▶ _Your instructions_:
Give back the full listing exactly, setting the pictures aside.

▶ _Data provided_:
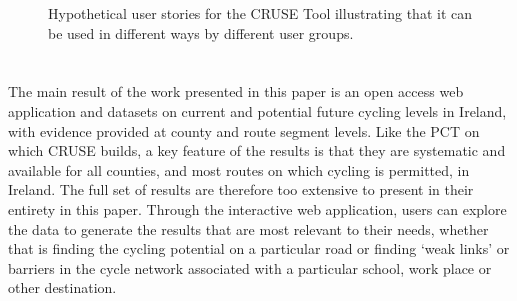 \documentclass[
  super,
  preprint,
  3p]{elsarticle}
\providecommand{\DIFadd}[1]{{\protect\color{blue}\uwave{#1}}} %
\providecommand{\DIFaddbegin}{} %
\providecommand{\DIFaddend}{} %
\providecommand{\DIFdelbegin}{} %
\providecommand{\DIFdelend}{} %
\providecommand{\DIFaddbeginFL}{} %
\providecommand{\DIFaddendFL}{} %
\providecommand{\DIFdelbeginFL}{} %
\providecommand{\DIFdelendFL}{} %
\newcommand{\DIFscaledelfig}{0.5}
\newlength{\DIFdelgraphicswidth} %
\newlength{\DIFdelgraphicsheight} %
\newcommand{\DIFaddincludegraphics}[2][]{{\color{blue}\fbox{\DIFOincludegraphics[#1]{#2}}}} %
\newcommand{\DIFdelincludegraphics}[2][]{%
\sbox{\DIFdelgraphicsbox}{\DIFOincludegraphics[#1]{#2}}%
\settoboxwidth{\DIFdelgraphicswidth}{\DIFdelgraphicsbox} %
\settoboxtotalheight{\DIFdelgraphicsheight}{\DIFdelgraphicsbox} %
\scalebox{\DIFscaledelfig}{%
\parbox[b]{\DIFdelgraphicswidth}{\usebox{\DIFdelgraphicsbox}\\[-\baselineskip] \rule{\DIFdelgraphicswidth}{0em}}\llap{\resizebox{\DIFdelgraphicswidth}{\DIFdelgraphicsheight}{%
\setlength{\unitlength}{\DIFdelgraphicswidth}%
\begin{picture}(1,1)%
\thicklines\linethickness{2pt} %
{\color[rgb]{1,0,0}\put(0,0){\framebox(1,1){}}}%
{\color[rgb]{1,0,0}\put(0,0){\line( 1,1){1}}}%
{\color[rgb]{1,0,0}\put(0,1){\line(1,-1){1}}}%
\end{picture}%
}\hspace*{3pt}}} %
} %
\DeclareRobustCommand{\DIFaddbegin}{\DIFOaddbegin \let\includegraphics\DIFaddincludegraphics} %
\DeclareRobustCommand{\DIFaddend}{\DIFOaddend \let\includegraphics\DIFOincludegraphics} %
\DeclareRobustCommand{\DIFdelbegin}{\DIFOdelbegin \let\includegraphics\DIFdelincludegraphics} %
\DeclareRobustCommand{\DIFdelend}{\DIFOaddend \let\includegraphics\DIFOincludegraphics} %
\DeclareRobustCommand{\DIFaddbeginFL}{\DIFOaddbeginFL \let\includegraphics\DIFaddincludegraphics} %
\DeclareRobustCommand{\DIFaddendFL}{\DIFOaddendFL \let\includegraphics\DIFOincludegraphics} %
\DeclareRobustCommand{\DIFdelbeginFL}{\DIFOdelbeginFL \let\includegraphics\DIFdelincludegraphics} %
\DeclareRobustCommand{\DIFdelendFL}{\DIFOaddendFL \let\includegraphics\DIFOincludegraphics} %
\begin{document}
\begin{figure}

\DIFdelbeginFL %


\DIFdelendFL \DIFaddbeginFL {}
\DIFaddendFL 

\caption{\label{fig-user-stories}Hypothetical user stories for the CRUSE
Tool illustrating that it can be used in different ways by different
user groups.}

\end{figure}%

\DIFdelbegin %
\DIFdelend \DIFaddbegin \section{\DIFadd{Results}}\label{sec-results}
\DIFaddend 

The main result of the work presented in this paper is an open access
web application and datasets on current and potential future cycling
levels in Ireland, with evidence provided at county and route segment
levels. Like the PCT on which CRUSE builds, a key feature of the results
is that they are systematic and available for all counties, and most
routes on which cycling is permitted, in Ireland. The full set of
results are therefore too extensive to present in their entirety in this
paper. Through the interactive web application, users can explore the
data to generate the results that are most relevant to their needs,
whether that is finding the cycling potential on a particular road or
finding `weak links' or barriers in the cycle network associated with a
particular school, work place or other destination.
\end{document}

▶ _Answer space_:
 \documentclass[
  super,
  preprint,
  3p]{elsarticle}
\providecommand{\DIFadd}[1]{{\protect\color{blue}\uwave{#1}}} %
\providecommand{\DIFaddbegin}{} %
\providecommand{\DIFaddend}{} %
\providecommand{\DIFdelbegin}{} %
\providecommand{\DIFdelend}{} %
\providecommand{\DIFaddbeginFL}{} %
\providecommand{\DIFaddendFL}{} %
\providecommand{\DIFdelbeginFL}{} %
\providecommand{\DIFdelendFL}{} %
\newcommand{\DIFscaledelfig}{0.5}
\newlength{\DIFdelgraphicswidth} %
\newlength{\DIFdelgraphicsheight} %
\newcommand{\DIFaddincludegraphics}[2][]{{\color{blue}\fbox{\DIFOincludegraphics[#1]{#2}}}} %
\newcommand{\DIFdelincludegraphics}[2][]{%
\sbox{\DIFdelgraphicsbox}{\DIFOincludegraphics[#1]{#2}}%
\settoboxwidth{\DIFdelgraphicswidth}{\DIFdelgraphicsbox} %
\settoboxtotalheight{\DIFdelgraphicsheight}{\DIFdelgraphicsbox} %
\scalebox{\DIFscaledelfig}{%
\parbox[b]{\DIFdelgraphicswidth}{\usebox{\DIFdelgraphicsbox}\\[-\baselineskip] \rule{\DIFdelgraphicswidth}{0em}}\llap{\resizebox{\DIFdelgraphicswidth}{\DIFdelgraphicsheight}{%
\setlength{\unitlength}{\DIFdelgraphicswidth}%
\begin{picture}(1,1)%
\thicklines\linethickness{2pt} %
{\color[rgb]{1,0,0}\put(0,0){\framebox(1,1){}}}%
{\color[rgb]{1,0,0}\put(0,0){\line( 1,1){1}}}%
{\color[rgb]{1,0,0}\put(0,1){\line(1,-1){1}}}%
\end{picture}%
}\hspace*{3pt}}} %
} %
\DeclareRobustCommand{\DIFaddbegin}{\DIFOaddbegin \let\includegraphics\DIFaddincludegraphics} %
\DeclareRobustCommand{\DIFaddend}{\DIFOaddend \let\includegraphics\DIFOincludegraphics} %
\DeclareRobustCommand{\DIFdelbegin}{\DIFOdelbegin \let\includegraphics\DIFdelincludegraphics} %
\DeclareRobustCommand{\DIFdelend}{\DIFOaddend \let\includegraphics\DIFOincludegraphics} %
\DeclareRobustCommand{\DIFaddbeginFL}{\DIFOaddbeginFL \let\includegraphics\DIFaddincludegraphics} %
\DeclareRobustCommand{\DIFaddendFL}{\DIFOaddendFL \let\includegraphics\DIFOincludegraphics} %
\DeclareRobustCommand{\DIFdelbeginFL}{\DIFOdelbeginFL \let\includegraphics\DIFdelincludegraphics} %
\DeclareRobustCommand{\DIFdelendFL}{\DIFOaddendFL \let\includegraphics\DIFOincludegraphics} %
\begin{document}
\begin{figure}

\DIFdelbeginFL %


\DIFdelendFL \DIFaddbeginFL {}
\DIFaddendFL 

\caption{\label{fig-user-stories}Hypothetical user stories for the CRUSE
Tool illustrating that it can be used in different ways by different
user groups.}

\end{figure}%

\DIFdelbegin %
\DIFdelend \DIFaddbegin \section{\DIFadd{Results}}\label{sec-results}
\DIFaddend 

The main result of the work presented in this paper is an open access
web application and datasets on current and potential future cycling
levels in Ireland, with evidence provided at county and route segment
levels. Like the PCT on which CRUSE builds, a key feature of the results
is that they are systematic and available for all counties, and most
routes on which cycling is permitted, in Ireland. The full set of
results are therefore too extensive to present in their entirety in this
paper. Through the interactive web application, users can explore the
data to generate the results that are most relevant to their needs,
whether that is finding the cycling potential on a particular road or
finding `weak links' or barriers in the cycle network associated with a
particular school, work place or other destination.
\end{document}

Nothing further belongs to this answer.